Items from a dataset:

——

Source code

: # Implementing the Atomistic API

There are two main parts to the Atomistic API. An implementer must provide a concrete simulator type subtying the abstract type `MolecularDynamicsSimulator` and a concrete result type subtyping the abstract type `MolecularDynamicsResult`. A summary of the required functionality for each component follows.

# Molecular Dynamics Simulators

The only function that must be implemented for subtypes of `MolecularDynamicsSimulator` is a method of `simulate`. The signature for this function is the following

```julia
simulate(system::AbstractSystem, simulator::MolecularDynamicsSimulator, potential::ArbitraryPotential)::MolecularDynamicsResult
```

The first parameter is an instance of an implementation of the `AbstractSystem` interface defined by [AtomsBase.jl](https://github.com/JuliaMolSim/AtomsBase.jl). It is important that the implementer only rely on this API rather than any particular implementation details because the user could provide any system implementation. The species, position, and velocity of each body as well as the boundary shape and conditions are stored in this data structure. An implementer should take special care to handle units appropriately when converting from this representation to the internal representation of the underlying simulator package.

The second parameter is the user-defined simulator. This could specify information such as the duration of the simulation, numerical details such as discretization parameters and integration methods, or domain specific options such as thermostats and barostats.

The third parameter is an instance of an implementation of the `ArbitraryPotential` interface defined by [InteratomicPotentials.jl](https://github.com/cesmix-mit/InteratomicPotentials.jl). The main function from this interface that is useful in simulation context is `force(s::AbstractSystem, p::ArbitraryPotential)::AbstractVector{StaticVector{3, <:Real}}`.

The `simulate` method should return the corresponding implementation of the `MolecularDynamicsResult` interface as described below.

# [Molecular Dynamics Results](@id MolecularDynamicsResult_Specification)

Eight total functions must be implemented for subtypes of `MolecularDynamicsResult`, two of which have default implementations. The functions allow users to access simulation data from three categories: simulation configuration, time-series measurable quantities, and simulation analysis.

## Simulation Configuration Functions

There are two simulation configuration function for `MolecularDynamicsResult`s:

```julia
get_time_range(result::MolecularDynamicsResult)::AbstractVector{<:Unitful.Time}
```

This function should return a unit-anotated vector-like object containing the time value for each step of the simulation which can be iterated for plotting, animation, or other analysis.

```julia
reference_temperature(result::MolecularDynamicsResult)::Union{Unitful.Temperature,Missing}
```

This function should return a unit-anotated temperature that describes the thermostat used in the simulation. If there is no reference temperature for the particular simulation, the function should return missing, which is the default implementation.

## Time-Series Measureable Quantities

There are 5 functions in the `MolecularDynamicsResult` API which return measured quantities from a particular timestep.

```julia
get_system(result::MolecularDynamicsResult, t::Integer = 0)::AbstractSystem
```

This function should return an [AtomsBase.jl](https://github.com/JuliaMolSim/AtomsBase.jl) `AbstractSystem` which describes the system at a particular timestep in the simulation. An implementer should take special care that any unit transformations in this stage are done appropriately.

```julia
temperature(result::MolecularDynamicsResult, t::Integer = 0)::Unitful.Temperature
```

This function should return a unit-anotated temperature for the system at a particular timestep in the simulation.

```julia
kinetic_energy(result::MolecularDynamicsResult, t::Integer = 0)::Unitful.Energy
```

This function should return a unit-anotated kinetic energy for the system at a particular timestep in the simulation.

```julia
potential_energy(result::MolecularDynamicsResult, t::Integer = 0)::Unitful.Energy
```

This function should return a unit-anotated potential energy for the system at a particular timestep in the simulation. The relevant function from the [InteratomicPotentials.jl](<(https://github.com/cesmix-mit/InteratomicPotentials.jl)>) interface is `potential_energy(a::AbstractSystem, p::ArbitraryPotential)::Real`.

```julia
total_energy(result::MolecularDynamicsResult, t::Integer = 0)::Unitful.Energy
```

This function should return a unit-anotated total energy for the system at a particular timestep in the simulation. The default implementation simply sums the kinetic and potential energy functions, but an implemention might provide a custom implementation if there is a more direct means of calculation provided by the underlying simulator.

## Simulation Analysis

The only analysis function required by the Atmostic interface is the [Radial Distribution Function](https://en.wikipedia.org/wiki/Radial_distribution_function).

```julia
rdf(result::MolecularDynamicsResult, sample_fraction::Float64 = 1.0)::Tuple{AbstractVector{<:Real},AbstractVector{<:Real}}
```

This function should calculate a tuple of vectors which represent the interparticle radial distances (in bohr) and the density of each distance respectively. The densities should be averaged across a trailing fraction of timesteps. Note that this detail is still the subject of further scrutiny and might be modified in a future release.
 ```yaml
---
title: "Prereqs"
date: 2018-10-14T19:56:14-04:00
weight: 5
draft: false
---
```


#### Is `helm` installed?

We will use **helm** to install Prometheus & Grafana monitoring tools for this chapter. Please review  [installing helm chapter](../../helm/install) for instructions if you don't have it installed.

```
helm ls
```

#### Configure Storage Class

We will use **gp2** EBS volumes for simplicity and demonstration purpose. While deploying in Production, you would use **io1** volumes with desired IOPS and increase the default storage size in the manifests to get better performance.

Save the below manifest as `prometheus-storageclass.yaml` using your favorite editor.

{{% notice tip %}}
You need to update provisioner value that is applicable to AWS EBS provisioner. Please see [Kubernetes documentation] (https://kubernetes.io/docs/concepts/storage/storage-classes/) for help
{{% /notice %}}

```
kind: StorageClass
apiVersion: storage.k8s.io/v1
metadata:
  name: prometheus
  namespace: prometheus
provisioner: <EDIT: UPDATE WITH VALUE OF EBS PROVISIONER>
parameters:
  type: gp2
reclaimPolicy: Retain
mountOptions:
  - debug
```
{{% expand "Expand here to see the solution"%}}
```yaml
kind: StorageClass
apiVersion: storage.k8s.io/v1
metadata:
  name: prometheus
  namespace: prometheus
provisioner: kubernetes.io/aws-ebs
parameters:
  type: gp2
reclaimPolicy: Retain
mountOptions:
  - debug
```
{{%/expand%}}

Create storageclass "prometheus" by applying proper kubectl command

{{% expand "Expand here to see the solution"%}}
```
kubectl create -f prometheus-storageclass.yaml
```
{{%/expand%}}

——

Pull every line with "Integer" from the records.

_Answer below_.
get_system(result::MolecularDynamicsResult, t::Integer = 0)::AbstractSystem
temperature(result::MolecularDynamicsResult, t::Integer = 0)::Unitful.Temperature
kinetic_energy(result::MolecularDynamicsResult, t::Integer = 0)::Unitful.Energy
potential_energy(result::MolecularDynamicsResult, t::Integer = 0)::Unitful.Energy
total_energy(result::MolecularDynamicsResult, t::Integer = 0)::Unitful.Energy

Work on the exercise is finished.